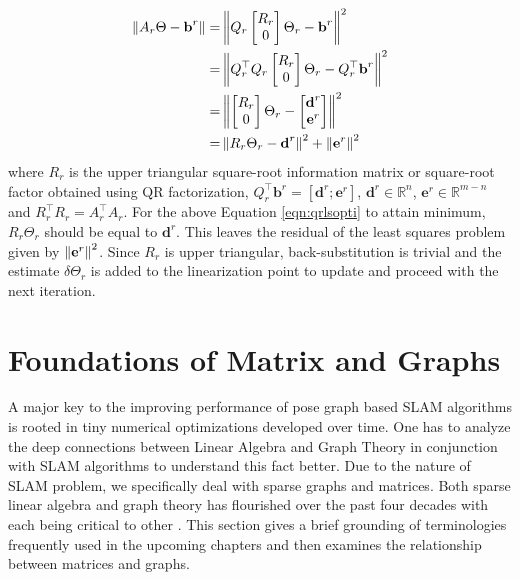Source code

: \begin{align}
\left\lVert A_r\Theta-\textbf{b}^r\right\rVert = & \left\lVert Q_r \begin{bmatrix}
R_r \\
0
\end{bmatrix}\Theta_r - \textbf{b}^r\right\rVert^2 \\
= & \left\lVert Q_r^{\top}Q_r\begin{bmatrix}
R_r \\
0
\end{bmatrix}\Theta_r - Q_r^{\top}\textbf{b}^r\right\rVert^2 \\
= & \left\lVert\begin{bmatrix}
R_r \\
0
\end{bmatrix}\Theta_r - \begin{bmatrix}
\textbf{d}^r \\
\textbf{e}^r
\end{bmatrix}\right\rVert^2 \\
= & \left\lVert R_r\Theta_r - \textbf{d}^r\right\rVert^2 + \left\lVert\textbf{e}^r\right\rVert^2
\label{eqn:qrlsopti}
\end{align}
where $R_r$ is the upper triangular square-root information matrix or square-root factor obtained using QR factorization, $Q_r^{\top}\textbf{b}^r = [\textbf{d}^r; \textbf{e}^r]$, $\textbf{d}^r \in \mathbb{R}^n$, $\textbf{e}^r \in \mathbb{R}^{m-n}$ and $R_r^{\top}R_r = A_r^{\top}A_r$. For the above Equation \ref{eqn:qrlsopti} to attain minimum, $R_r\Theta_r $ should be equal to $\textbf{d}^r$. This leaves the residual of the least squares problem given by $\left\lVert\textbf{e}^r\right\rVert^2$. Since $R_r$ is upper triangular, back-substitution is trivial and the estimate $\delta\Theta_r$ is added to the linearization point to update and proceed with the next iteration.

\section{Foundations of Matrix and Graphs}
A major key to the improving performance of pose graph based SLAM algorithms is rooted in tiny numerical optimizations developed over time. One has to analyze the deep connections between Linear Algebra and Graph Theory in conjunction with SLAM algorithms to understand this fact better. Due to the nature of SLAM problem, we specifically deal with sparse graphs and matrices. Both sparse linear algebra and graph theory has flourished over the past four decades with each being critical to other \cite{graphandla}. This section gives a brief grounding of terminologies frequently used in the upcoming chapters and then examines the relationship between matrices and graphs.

━━━━━━━━━━━━━━━━

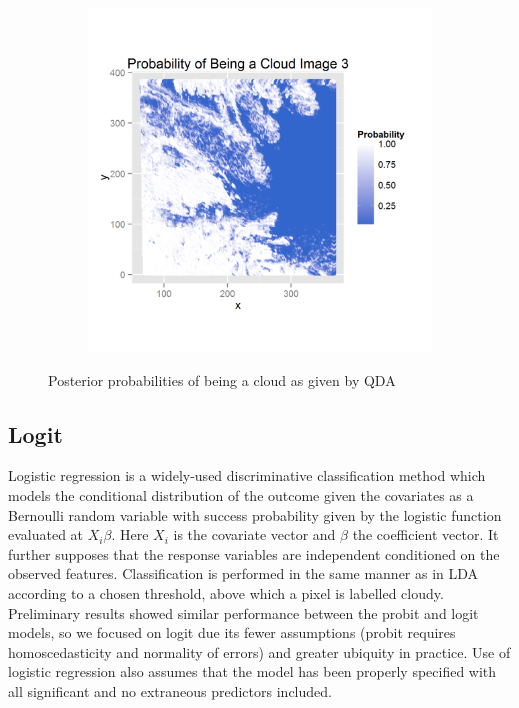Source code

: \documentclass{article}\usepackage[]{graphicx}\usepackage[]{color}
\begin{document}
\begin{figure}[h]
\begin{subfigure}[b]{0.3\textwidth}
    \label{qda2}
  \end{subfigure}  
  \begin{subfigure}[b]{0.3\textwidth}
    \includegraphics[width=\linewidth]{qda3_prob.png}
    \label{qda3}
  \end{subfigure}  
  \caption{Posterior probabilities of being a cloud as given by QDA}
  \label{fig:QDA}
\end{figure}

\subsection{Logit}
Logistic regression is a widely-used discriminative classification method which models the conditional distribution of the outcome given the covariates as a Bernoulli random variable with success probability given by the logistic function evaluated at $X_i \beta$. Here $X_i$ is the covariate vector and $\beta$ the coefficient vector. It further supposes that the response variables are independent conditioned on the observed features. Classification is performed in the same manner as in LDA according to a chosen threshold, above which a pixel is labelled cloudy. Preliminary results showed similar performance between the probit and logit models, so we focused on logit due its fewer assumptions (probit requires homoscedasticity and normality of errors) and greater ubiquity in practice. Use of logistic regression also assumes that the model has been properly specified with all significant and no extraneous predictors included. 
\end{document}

━━━━━━━━━━━━━━━━

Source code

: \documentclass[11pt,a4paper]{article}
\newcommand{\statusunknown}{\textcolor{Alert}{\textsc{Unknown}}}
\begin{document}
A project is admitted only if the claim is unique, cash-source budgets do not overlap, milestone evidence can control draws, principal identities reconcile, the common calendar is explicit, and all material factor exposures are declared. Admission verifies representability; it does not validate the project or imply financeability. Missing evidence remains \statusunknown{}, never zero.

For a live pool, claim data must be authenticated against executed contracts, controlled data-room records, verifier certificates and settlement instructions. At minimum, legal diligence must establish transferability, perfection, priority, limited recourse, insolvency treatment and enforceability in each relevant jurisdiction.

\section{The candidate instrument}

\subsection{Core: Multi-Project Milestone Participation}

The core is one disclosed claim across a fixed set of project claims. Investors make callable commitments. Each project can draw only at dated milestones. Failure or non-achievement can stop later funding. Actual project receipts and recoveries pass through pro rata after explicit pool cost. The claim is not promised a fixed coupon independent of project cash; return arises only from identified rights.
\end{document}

━━━━━━━━━━━━━━━━

== Exercise brief ==
Filter the listing so that only lines holding the word "subfigure" remain, and copy those lines.

== Exercise result ==
\begin{subfigure}[b]{0.3\textwidth}
  \end{subfigure}  
  \begin{subfigure}[b]{0.3\textwidth}
  \end{subfigure}  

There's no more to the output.